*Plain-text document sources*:
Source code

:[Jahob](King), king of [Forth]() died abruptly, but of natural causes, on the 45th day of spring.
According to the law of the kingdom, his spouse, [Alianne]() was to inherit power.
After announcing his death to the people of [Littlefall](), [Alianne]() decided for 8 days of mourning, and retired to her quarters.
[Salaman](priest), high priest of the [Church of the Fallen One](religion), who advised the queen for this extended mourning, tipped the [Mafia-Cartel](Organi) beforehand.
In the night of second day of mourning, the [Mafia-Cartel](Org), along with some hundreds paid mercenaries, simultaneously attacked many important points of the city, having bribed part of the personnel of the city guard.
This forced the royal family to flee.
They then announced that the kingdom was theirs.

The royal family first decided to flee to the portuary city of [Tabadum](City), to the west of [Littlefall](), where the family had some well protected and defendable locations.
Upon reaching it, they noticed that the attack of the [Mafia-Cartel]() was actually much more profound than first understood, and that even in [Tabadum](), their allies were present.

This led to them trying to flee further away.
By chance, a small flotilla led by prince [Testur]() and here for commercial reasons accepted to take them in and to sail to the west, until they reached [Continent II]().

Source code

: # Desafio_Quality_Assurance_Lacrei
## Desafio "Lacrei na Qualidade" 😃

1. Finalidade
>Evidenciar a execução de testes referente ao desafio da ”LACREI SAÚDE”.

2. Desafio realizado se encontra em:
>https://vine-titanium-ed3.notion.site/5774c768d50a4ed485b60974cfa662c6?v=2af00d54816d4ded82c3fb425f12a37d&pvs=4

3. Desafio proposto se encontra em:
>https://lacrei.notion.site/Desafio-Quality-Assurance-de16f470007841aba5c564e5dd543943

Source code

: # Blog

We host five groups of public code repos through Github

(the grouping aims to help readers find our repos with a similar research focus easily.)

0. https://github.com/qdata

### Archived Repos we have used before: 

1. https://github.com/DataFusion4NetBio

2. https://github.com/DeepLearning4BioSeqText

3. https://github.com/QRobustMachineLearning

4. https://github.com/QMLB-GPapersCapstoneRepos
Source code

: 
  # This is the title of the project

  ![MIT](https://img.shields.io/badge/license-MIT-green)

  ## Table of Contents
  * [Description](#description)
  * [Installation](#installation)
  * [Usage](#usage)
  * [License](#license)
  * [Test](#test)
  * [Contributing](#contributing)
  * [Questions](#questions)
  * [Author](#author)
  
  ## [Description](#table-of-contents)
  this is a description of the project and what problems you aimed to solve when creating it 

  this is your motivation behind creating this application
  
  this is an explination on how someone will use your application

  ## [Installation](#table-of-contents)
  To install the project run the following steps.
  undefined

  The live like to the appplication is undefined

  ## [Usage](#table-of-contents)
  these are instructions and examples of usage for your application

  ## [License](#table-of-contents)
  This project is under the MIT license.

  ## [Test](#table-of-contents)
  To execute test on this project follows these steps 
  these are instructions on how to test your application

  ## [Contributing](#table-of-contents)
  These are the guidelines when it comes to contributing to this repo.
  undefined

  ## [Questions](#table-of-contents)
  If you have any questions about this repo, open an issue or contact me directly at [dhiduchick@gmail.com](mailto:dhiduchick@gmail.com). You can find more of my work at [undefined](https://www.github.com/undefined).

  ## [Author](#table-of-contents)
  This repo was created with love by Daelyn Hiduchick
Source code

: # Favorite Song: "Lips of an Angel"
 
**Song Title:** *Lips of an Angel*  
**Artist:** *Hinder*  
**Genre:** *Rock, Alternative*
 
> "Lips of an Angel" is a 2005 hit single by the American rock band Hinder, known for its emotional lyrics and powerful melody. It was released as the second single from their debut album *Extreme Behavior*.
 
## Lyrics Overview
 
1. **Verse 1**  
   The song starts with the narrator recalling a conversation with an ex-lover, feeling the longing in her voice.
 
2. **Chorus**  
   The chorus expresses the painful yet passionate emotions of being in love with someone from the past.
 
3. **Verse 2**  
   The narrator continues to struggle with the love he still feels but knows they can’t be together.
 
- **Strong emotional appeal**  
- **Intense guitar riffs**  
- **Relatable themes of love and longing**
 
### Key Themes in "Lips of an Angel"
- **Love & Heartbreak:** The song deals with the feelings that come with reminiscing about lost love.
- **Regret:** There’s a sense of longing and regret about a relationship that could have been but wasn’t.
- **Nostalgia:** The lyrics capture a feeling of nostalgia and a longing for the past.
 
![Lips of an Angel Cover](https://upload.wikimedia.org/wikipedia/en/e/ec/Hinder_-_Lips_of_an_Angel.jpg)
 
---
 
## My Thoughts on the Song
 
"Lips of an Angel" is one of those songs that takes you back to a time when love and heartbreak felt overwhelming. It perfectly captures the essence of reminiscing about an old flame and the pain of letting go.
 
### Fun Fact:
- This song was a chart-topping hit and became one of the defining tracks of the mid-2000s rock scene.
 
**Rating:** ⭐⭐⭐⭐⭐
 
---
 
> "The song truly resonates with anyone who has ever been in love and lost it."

*Instructions to follow*: Among the lines above, repeat exactly those from the line with "After announcing his" to the line with "[Salaman](priest), high priest", counting both ends.

*Exercise output*:
After announcing his death to the people of [Littlefall](), [Alianne]() decided for 8 days of mourning, and retired to her quarters.
[Salaman](priest), high priest of the [Church of the Fallen One](religion), who advised the queen for this extended mourning, tipped the [Mafia-Cartel](Organi) beforehand.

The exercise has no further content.